The records:
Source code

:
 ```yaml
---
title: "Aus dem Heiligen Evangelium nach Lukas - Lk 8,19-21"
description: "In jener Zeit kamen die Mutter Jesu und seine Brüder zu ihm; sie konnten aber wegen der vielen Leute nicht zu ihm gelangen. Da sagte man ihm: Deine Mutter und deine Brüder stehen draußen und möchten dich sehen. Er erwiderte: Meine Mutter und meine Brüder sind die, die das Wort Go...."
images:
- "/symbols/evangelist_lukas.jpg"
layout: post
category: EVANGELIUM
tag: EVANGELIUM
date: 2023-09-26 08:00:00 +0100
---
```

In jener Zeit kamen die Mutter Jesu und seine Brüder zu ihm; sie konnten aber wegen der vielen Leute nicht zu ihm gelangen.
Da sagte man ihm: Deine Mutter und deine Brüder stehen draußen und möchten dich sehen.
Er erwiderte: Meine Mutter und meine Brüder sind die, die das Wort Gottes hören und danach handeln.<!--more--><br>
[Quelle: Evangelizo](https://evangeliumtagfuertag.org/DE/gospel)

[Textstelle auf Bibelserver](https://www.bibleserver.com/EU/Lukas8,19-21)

Instructions to follow:
Word for word, set down each line of the material.

Task output:
Source code

:
 ```yaml
---
title: "Aus dem Heiligen Evangelium nach Lukas - Lk 8,19-21"
description: "In jener Zeit kamen die Mutter Jesu und seine Brüder zu ihm; sie konnten aber wegen der vielen Leute nicht zu ihm gelangen. Da sagte man ihm: Deine Mutter und deine Brüder stehen draußen und möchten dich sehen. Er erwiderte: Meine Mutter und meine Brüder sind die, die das Wort Go...."
images:
- "/symbols/evangelist_lukas.jpg"
layout: post
category: EVANGELIUM
tag: EVANGELIUM
date: 2023-09-26 08:00:00 +0100
---
```

In jener Zeit kamen die Mutter Jesu und seine Brüder zu ihm; sie konnten aber wegen der vielen Leute nicht zu ihm gelangen.
Da sagte man ihm: Deine Mutter und deine Brüder stehen draußen und möchten dich sehen.
Er erwiderte: Meine Mutter und meine Brüder sind die, die das Wort Gottes hören und danach handeln.<!--more--><br>
[Quelle: Evangelizo](https://evangeliumtagfuertag.org/DE/gospel)

[Textstelle auf Bibelserver](https://www.bibleserver.com/EU/Lukas8,19-21)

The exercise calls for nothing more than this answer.